Романное слово разворачивается перед читателем тоже противоречиво и двойственно: беспрерывно и отрывочно; медленно развиваясь в воспоминаниях и вмиг останавливаясь в диалогах; мгновенно, как в кино, меняя планы или подолгу на них задерживаясь. И все это существует почти вплотную или прямо встык. Все сюжетные части многосоставной картины не проявляются исподволь и последовательно, а вскидываются вызывающе вдруг, вспыхивают на нескольких экранах сразу. Опасно при этом искря на стыке важнейших смысловых линий, а вернее, клочков и лоскутьев жизненного и душевного пространств его персонажей. Каждый миг наособицу и с предыдущим явлением несхоже.
И такова эта картина для всех персонажей, физически реальная и метафизически неодолимая. Для всех — без разбора на “своих” и “чужих” — людей войны, которые, будучи заброшены кровавым лихом распри в тесноту и давку абсурда, вынуждены довольствоваться именно клочками и отрывками. Клочками места и отрывками времени. Ибо измерить пространство жизни целиком они уже не в силах и не в состоянии. Мерить давно отделенные и от мира-покоя, и от мира-вместилища их заблудившиеся пространства способны теперь лишь вышний дух эпической бестрепетности и время.

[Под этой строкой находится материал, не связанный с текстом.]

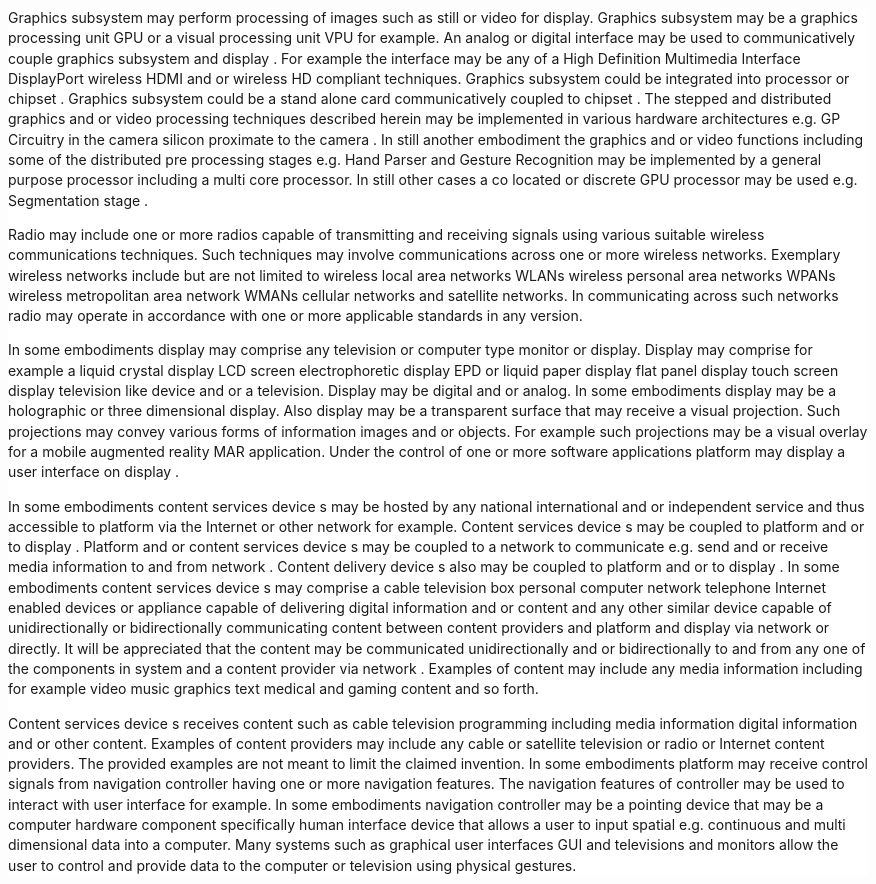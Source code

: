 Graphics subsystem may perform processing of images such as still or video for display. Graphics subsystem may be a graphics processing unit GPU or a visual processing unit VPU for example. An analog or digital interface may be used to communicatively couple graphics subsystem and display . For example the interface may be any of a High Definition Multimedia Interface DisplayPort wireless HDMI and or wireless HD compliant techniques. Graphics subsystem could be integrated into processor or chipset . Graphics subsystem could be a stand alone card communicatively coupled to chipset . The stepped and distributed graphics and or video processing techniques described herein may be implemented in various hardware architectures e.g. GP Circuitry in the camera silicon proximate to the camera . In still another embodiment the graphics and or video functions including some of the distributed pre processing stages e.g. Hand Parser and Gesture Recognition may be implemented by a general purpose processor including a multi core processor. In still other cases a co located or discrete GPU processor may be used e.g. Segmentation stage .

Radio may include one or more radios capable of transmitting and receiving signals using various suitable wireless communications techniques. Such techniques may involve communications across one or more wireless networks. Exemplary wireless networks include but are not limited to wireless local area networks WLANs wireless personal area networks WPANs wireless metropolitan area network WMANs cellular networks and satellite networks. In communicating across such networks radio may operate in accordance with one or more applicable standards in any version.

In some embodiments display may comprise any television or computer type monitor or display. Display may comprise for example a liquid crystal display LCD screen electrophoretic display EPD or liquid paper display flat panel display touch screen display television like device and or a television. Display may be digital and or analog. In some embodiments display may be a holographic or three dimensional display. Also display may be a transparent surface that may receive a visual projection. Such projections may convey various forms of information images and or objects. For example such projections may be a visual overlay for a mobile augmented reality MAR application. Under the control of one or more software applications platform may display a user interface on display .

In some embodiments content services device s may be hosted by any national international and or independent service and thus accessible to platform via the Internet or other network for example. Content services device s may be coupled to platform and or to display . Platform and or content services device s may be coupled to a network to communicate e.g. send and or receive media information to and from network . Content delivery device s also may be coupled to platform and or to display . In some embodiments content services device s may comprise a cable television box personal computer network telephone Internet enabled devices or appliance capable of delivering digital information and or content and any other similar device capable of unidirectionally or bidirectionally communicating content between content providers and platform and display via network or directly. It will be appreciated that the content may be communicated unidirectionally and or bidirectionally to and from any one of the components in system and a content provider via network . Examples of content may include any media information including for example video music graphics text medical and gaming content and so forth.

Content services device s receives content such as cable television programming including media information digital information and or other content. Examples of content providers may include any cable or satellite television or radio or Internet content providers. The provided examples are not meant to limit the claimed invention. In some embodiments platform may receive control signals from navigation controller having one or more navigation features. The navigation features of controller may be used to interact with user interface for example. In some embodiments navigation controller may be a pointing device that may be a computer hardware component specifically human interface device that allows a user to input spatial e.g. continuous and multi dimensional data into a computer. Many systems such as graphical user interfaces GUI and televisions and monitors allow the user to control and provide data to the computer or television using physical gestures.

Время, что, в свою очередь, обнаруживает себя в романе не безразлично повествовательным, а тоже вызывающе парадоксальным: не однородным и внятным, а прерывистым и хитро сжатым, колеблющимся и гремуче заряженным, почти неподвижным и уплотненным до невнятицы густых сумерек. Время в романе то и дело спотыкается, застывает и, вроде бы тужа заодно с людьми, таит внутри некое подспудное инобытие, заряжающее людей истерикой, нетерпимостью и страхом.